*Task statement*. Below are several records. Retype exactly those lines running from the one with "- [GraphCMS](https://graphcms.com/)" through the one with "- Fork this repository;", end lines included, and no others.

Pictures paired with source code:
▼
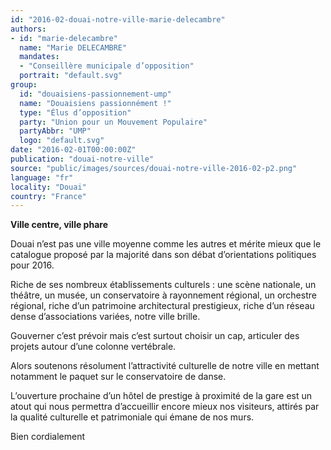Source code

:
 ```yaml
---
id: "2016-02-douai-notre-ville-marie-delecambre"
authors:
- id: "marie-delecambre"
  name: "Marie DELECAMBRE"
  mandates: 
  - "Conseillère municipale d’opposition"
  portrait: "default.svg"
group:
  id: "douaisiens-passionnement-ump"
  name: "Douaisiens passionnément !"
  type: "Élus d’opposition"
  party: "Union pour un Mouvement Populaire"
  partyAbbr: "UMP"
  logo: "default.svg"
date: "2016-02-01T00:00:00Z"
publication: "douai-notre-ville"
source: "public/images/sources/douai-notre-ville-2016-02-p2.png"
language: "fr"
locality: "Douai"
country: "France"
---
```


**Ville centre,  ville phare**

Douai n’est pas une ville moyenne comme les autres et mérite mieux que le catalogue proposé par la majorité dans son débat d’orientations politiques pour 2016.

Riche de ses nombreux établissements culturels : une scène nationale, un théâtre, un musée, un conservatoire à rayonnement régional, un orchestre régional, riche d’un patrimoine architectural prestigieux, riche d’un réseau dense d’associations variées, notre ville brille.

Gouverner c’est prévoir mais c’est surtout choisir un cap, articuler des projets autour d’une colonne vertébrale.

Alors soutenons résolument l’attractivité culturelle de notre ville en mettant notamment le paquet sur le conservatoire de danse.

L’ouverture prochaine d’un hôtel de prestige à proximité de la gare est un atout qui nous permettra d’accueillir encore mieux nos visiteurs, attirés par la qualité culturelle et patrimoniale qui émane de nos murs.

Bien cordialement
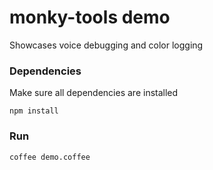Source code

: # monky-tools demo

Showcases voice debugging and color logging

### Dependencies
Make sure all dependencies are installed
 
```
npm install
```

### Run
```
coffee demo.coffee
```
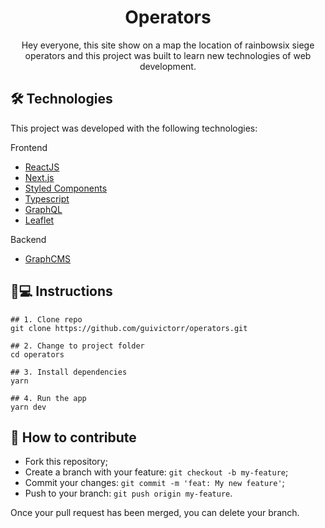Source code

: <h1 align='center'>Operators</h1>
<p align='center'>Hey everyone, this site show on a map the location of rainbowsix siege operators and this project was built to learn new technologies of web development.</p>

## 🛠 Technologies

This project was developed with the following technologies:

Frontend
- [ReactJS](https://pt-br.reactjs.org)
- [Next.js](https://nextjs.org)
- [Styled Components](styled-components.com/)
- [Typescript](typescriptlang.org/)
- [GraphQL](https://graphql.org/)
- [Leaflet](https://leafletjs.com/)

Backend
- [GraphCMS](https://graphcms.com/)

## 📱💻 Instructions

```
## 1. Clone repo
git clone https://github.com/guivictorr/operators.git

## 2. Change to project folder
cd operators

## 3. Install dependencies
yarn

## 4. Run the app
yarn dev
```

## 🤔 How to contribute

- Fork this repository;
- Create a branch with your feature: `git checkout -b my-feature`;
- Commit your changes: `git commit -m 'feat: My new feature'`;
- Push to your branch: `git push origin my-feature`.

Once your pull request has been merged, you can delete your branch.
▲
*Solution for this exercise*.
- [GraphCMS](https://graphcms.com/)

## 📱💻 Instructions

```
## 1. Clone repo
git clone https://github.com/guivictorr/operators.git

## 2. Change to project folder
cd operators

## 3. Install dependencies
yarn

## 4. Run the app
yarn dev
```

## 🤔 How to contribute

- Fork this repository;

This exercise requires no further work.